-------- Material for this exercise --------

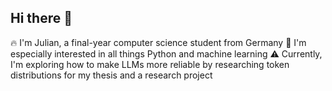 ## Hi there 👋

🔥 I'm Julian, a final-year computer science student from Germany
🤖 I'm especially interested in all things Python and machine learning
⚠️ Currently, I'm exploring how to make LLMs more reliable by researching token distributions for my thesis and a research project
<!--🍪 What I'm also curious about is the intersection between semiconductor technology and AI.  
<!--
**itsmejul/itsmejul** is a ✨ _special_ ✨ repository because its `README.md` (this file) appears on your GitHub profile.

Here are some ideas to get you started:

- 🔭 I’m currently working on ...
- 🌱 I’m currently learning ...
- 👯 I’m looking to collaborate on ...
- 🤔 I’m looking for help with ...
- 💬 Ask me about ...
- 📫 How to reach me: ...
- 😄 Pronouns: ...
- ⚡ Fun fact: ...
-->
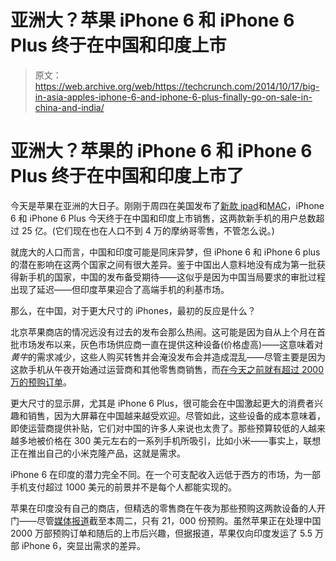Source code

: # 亚洲大？苹果 iPhone 6 和 iPhone 6 Plus 终于在中国和印度上市 

> 原文：<https://web.archive.org/web/https://techcrunch.com/2014/10/17/big-in-asia-apples-iphone-6-and-iphone-6-plus-finally-go-on-sale-in-china-and-india/>

# 亚洲大？苹果的 iPhone 6 和 iPhone 6 Plus 终于在中国和印度上市了

今天是苹果在亚洲的大日子。刚刚于周四在美国发布了[新款 ipad](https://web.archive.org/web/20221210071649/https://beta.techcrunch.com/2014/10/16/apple-announces-the-ipad-air-2/)和[MAC](https://web.archive.org/web/20221210071649/https://beta.techcrunch.com/2014/10/16/apple-introduces-a-new-mac-mini-drops-the-base-price-to-499/)，iPhone 6 和 iPhone 6 Plus 今天终于在中国和印度上市销售，这两款新手机的用户总数超过 25 亿。(它们现在也在人口不到 4 万的摩纳哥零售，不管怎么说。)

就庞大的人口而言，中国和印度可能是同床异梦，但 iPhone 6 和 iPhone 6 plus 的潜在影响在这两个国家之间有很大差异。鉴于中国出人意料地没有成为第一批获得新手机的国家，中国的发布备受期待——这似乎是因为中国当局要求的审批过程出现了延迟——但印度苹果迎合了高端手机的利基市场。

那么，在中国，对于更大尺寸的 iPhones，最初的反应是什么？

北京苹果商店的情况远没有过去的发布会那么热闹。这可能是因为自从上个月在首批市场发布以来，灰色市场供应商一直在提供这种设备(价格虚高)——这意味着对*黄牛*的需求减少，这些人购买转售并会淹没发布会并造成混乱——尽管主要是因为这款手机从午夜开始通过运营商和其他零售商销售，而[在今天之前就有超过 2000 万的预购订单](https://web.archive.org/web/20221210071649/http://fortune.com/2014/10/13/iphone-6-blowout-chinese-pre-orders-put-at-20-million-plus/)。

更大尺寸的显示屏，尤其是 iPhone 6 Plus，很可能会在中国激起更大的消费者兴趣和销售，因为大屏幕在中国越来越受欢迎。尽管如此，这些设备的成本意味着，即使运营商提供补贴，它们对中国的许多人来说也太贵了。那些预算较低的人越来越多地被价格在 300 美元左右的一系列手机所吸引，比如小米——事实上，联想正在推出自己的小米克隆产品，这就是需求。

iPhone 6 在印度的潜力完全不同。在一个可支配收入远低于西方的市场，为一部手机支付超过 1000 美元的前景并不是每个人都能实现的。

苹果在印度没有自己的商店，但精选的零售商在午夜为那些预购这两款设备的人开门——尽管[媒体报道](https://web.archive.org/web/20221210071649/http://timesofindia.indiatimes.com/tech/mobiles/Apple-iPhone-6-6-Plus-go-on-sale-in-India/articleshow/44843478.cms)截至本周二，只有 21，000 份预购。虽然苹果正在处理中国 2000 万部预购订单和随后的上市后兴趣，但据报道，苹果仅向印度发运了 5.5 万部 iPhone 6，突显出需求的差异。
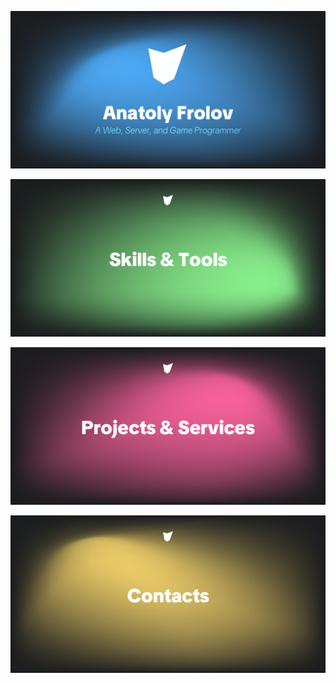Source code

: ![](/Banners/Anafro-Readme-2025-Banner.png)

![](/Banners/Anafro-Readme-2025-Skills.png)

![](/Banners/Anafro-Readme-2025-Projects.png)

![](/Banners/Anafro-Readme-2025-Contacts.png)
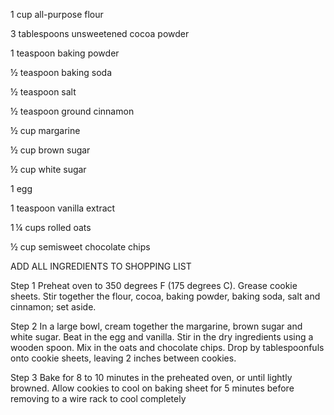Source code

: 1 cup all-purpose flour

3 tablespoons unsweetened cocoa powder

1 teaspoon baking powder

½ teaspoon baking soda

½ teaspoon salt

½ teaspoon ground cinnamon

½ cup margarine

½ cup brown sugar

½ cup white sugar

1 egg

1 teaspoon vanilla extract

1 ¼ cups rolled oats

½ cup semisweet chocolate chips

ADD ALL INGREDIENTS TO SHOPPING LIST 

Step 1
Preheat oven to 350 degrees F (175 degrees C). Grease cookie sheets. Stir together the flour, cocoa, baking powder, baking soda, salt and cinnamon; set aside.

Step 2
In a large bowl, cream together the margarine, brown sugar and white sugar. Beat in the egg and vanilla. Stir in the dry ingredients using a wooden spoon. Mix in the oats and chocolate chips. Drop by tablespoonfuls onto cookie sheets, leaving 2 inches between cookies.

Step 3
Bake for 8 to 10 minutes in the preheated oven, or until lightly browned. Allow cookies to cool on baking sheet for 5 minutes before removing to a wire rack to cool completely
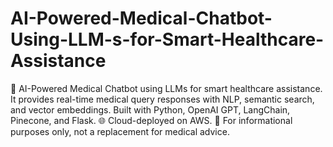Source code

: # AI-Powered-Medical-Chatbot-Using-LLM-s-for-Smart-Healthcare-Assistance
🚀 AI-Powered Medical Chatbot using LLMs for smart healthcare assistance. It provides real-time medical query responses with NLP, semantic search, and vector embeddings. Built with Python, OpenAI GPT, LangChain, Pinecone, and Flask. 🌐 Cloud-deployed on AWS. 🔹 For informational purposes only, not a replacement for medical advice.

--------

[Goal of the exercise]: Report every line in the data above in which the word "teaspoon" appears.

[Finished task]:
1 teaspoon baking powder
½ teaspoon baking soda
½ teaspoon salt
½ teaspoon ground cinnamon
1 teaspoon vanilla extract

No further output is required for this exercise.